Long bones are richly innervated with a presence of sensory neurons in the periosteum, cortical bone, endosteum and bone marrow. Emerging evidence suggests that these nerves are involved in more than simple pain transmission. Nerve damage not only affects bone during development, but also contributes to bone loss following injury. As bone cells express receptors for several neurotransmitters, nerves may regulate bone metabolism through local release of neuropeptides.
The objective of this research was to elucidate the contribution of peripheral sensory nerves to bone adaptation. We used a chemical model of decreased nerve function, administering a naturally occurring compound, capsaicin, to neonatal mice. With the use of different imaging modalities and mechanical testing techniques, we assessed the effects of denervation on skeletal development.
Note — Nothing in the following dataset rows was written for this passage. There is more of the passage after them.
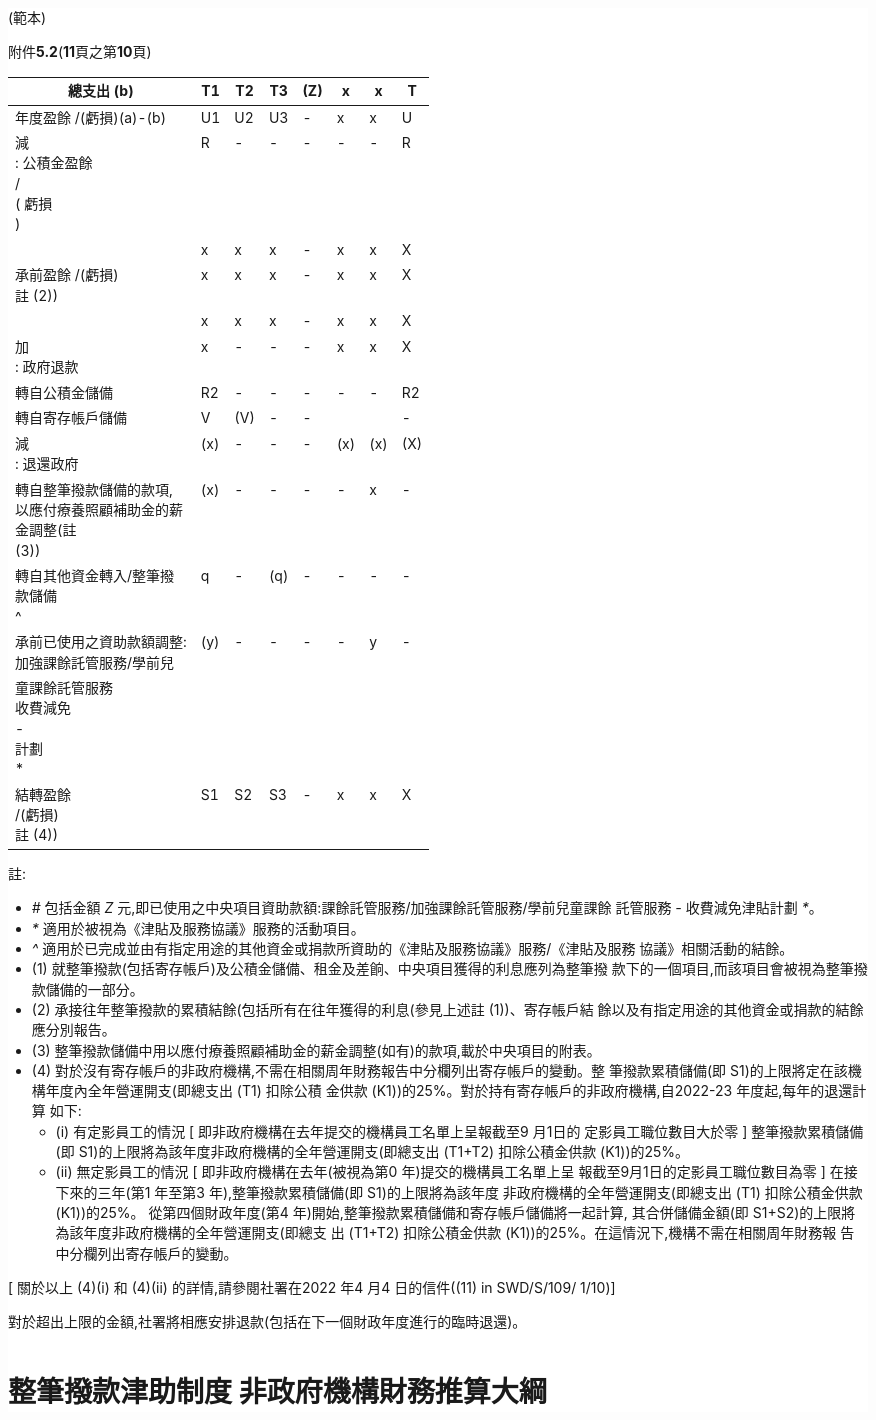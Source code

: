 (範本)

附件**5.2**(**11**頁之第**10**頁)

| 總支出 (b)                                       | T1  | T2  | T3  | (Z) | x   | x   | T   |
|-----------------------------------------------|-----|-----|-----|-----|-----|-----|-----|
| 年度盈餘 /(虧損)(a)-(b)                             | U1  | U2  | U3  | -   | x   | x   | U   |
| 減<br>: 公積金盈餘<br>/<br>( 虧損<br>)                | R   | -   | -   | -   | -   | -   | R   |
|                                               | x   | x   | x   | -   | x   | x   | X   |
| 承前盈餘 /(虧損)<br>註 (2))                          | x   | x   | x   | -   | x   | x   | X   |
|                                               | x   | x   | x   | -   | x   | x   | X   |
| 加<br>: 政府退款                                   | x   | -   | -   | -   | x   | x   | X   |
| 轉自公積金儲備                                       | R2  | -   | -   | -   | -   | -   | R2  |
| 轉自寄存帳戶儲備                                      | V   | (V) | -   | -   |     |     | -   |
| 減<br>: 退還政府                                   | (x) | -   | -   | -   | (x) | (x) | (X) |
| 轉自整筆撥款儲備的款項,<br>以應付療養照顧補助金的薪<br>金調整(註<br>(3)) | (x) | -   | -   | -   | -   | x   | -   |
| 轉自其他資金轉入/整筆撥<br>款儲備<br>^                      | q   | -   | (q) | -   | -   | -   | -   |
| 承前已使用之資助款額調整:<br>加強課餘託管服務/學前兒                 | (y) | -   | -   | -   | -   | y   | -   |
| 童課餘託管服務<br>收費減免<br>-<br>計劃<br>*               |     |     |     |     |     |     |     |
| 結轉盈餘<br>/(虧損)<br>註 (4))                       | S1  | S2  | S3  | -   | x   | x   | X   |

註:

- *#* 包括金額 *Z* 元,即已使用之中央項目資助款額:課餘託管服務/加強課餘託管服務/學前兒童課餘 託管服務 *-* 收費減免津貼計劃 *\**。
- *\** 適用於被視為《津貼及服務協議》服務的活動項目。
- *^* 適用於已完成並由有指定用途的其他資金或捐款所資助的《津貼及服務協議》服務/《津貼及服務 協議》相關活動的結餘。
- (1) 就整筆撥款(包括寄存帳戶)及公積金儲備、租金及差餉、中央項目獲得的利息應列為整筆撥 款下的一個項目,而該項目會被視為整筆撥款儲備的一部分。
- (2) 承接往年整筆撥款的累積結餘(包括所有在往年獲得的利息(參見上述註 (1))、寄存帳戶結 餘以及有指定用途的其他資金或捐款的結餘應分別報告。
- (3) 整筆撥款儲備中用以應付療養照顧補助金的薪金調整(如有)的款項,載於中央項目的附表。
- (4) 對於沒有寄存帳戶的非政府機構,不需在相關周年財務報告中分欄列出寄存帳戶的變動。整 筆撥款累積儲備(即 S1)的上限將定在該機構年度內全年營運開支(即總支出 (T1) 扣除公積 金供款 (K1))的25%。對於持有寄存帳戶的非政府機構,自2022-23 年度起,每年的退還計算 如下:
	- (i) 有定影員工的情況 [ 即非政府機構在去年提交的機構員工名單上呈報截至9 月1日的 定影員工職位數目大於零 ] 整筆撥款累積儲備(即 S1)的上限將為該年度非政府機構的全年營運開支(即總支出 (T1+T2) 扣除公積金供款 (K1))的25%。
	- (ii) 無定影員工的情況 [ 即非政府機構在去年(被視為第0 年)提交的機構員工名單上呈 報截至9月1日的定影員工職位數目為零 ] 在接下來的三年(第1 年至第3 年),整筆撥款累積儲備(即 S1)的上限將為該年度 非政府機構的全年營運開支(即總支出 (T1) 扣除公積金供款 (K1))的25%。 從第四個財政年度(第4 年)開始,整筆撥款累積儲備和寄存帳戶儲備將一起計算, 其合併儲備金額(即 S1+S2)的上限將為該年度非政府機構的全年營運開支(即總支 出 (T1+T2) 扣除公積金供款 (K1))的25%。在這情況下,機構不需在相關周年財務報 告中分欄列出寄存帳戶的變動。

[ 關於以上 (4)(i) 和 (4)(ii) 的詳情,請參閱社署在2022 年4 月4 日的信件((11) in SWD/S/109/ 1/10)]

對於超出上限的金額,社署將相應安排退款(包括在下一個財政年度進行的臨時退還)。

# 整筆撥款津助制度 非政府機構財務推算大綱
We next used a model of increased mechanical loading (tibial compression) to investigate how denervation alters the bone response to an anabolic stimulus. Finally, we measured changes in bone concentrations of neuropeptides CGRP and substance P in response to increased loading (tibial compression) and decreased loading (hindlimb unloading).
Capsaicin treatment resulted in shorter femurs possessing thinner trabeculae. Denervation also altered the bone response to increased mechanical loading, with capsaicin-treated mice exhibiting greater changes in bone mass and mineral apposition rates. Neuropeptide concentrations were also changed by the mechanical environment with an increase in CGRP following tibial compression. Our findings indicate an important role for sensory nerves in bone metabolism, and suggest a potential target for therapeutics aimed at bone diseases characterized by abnormal bone formation.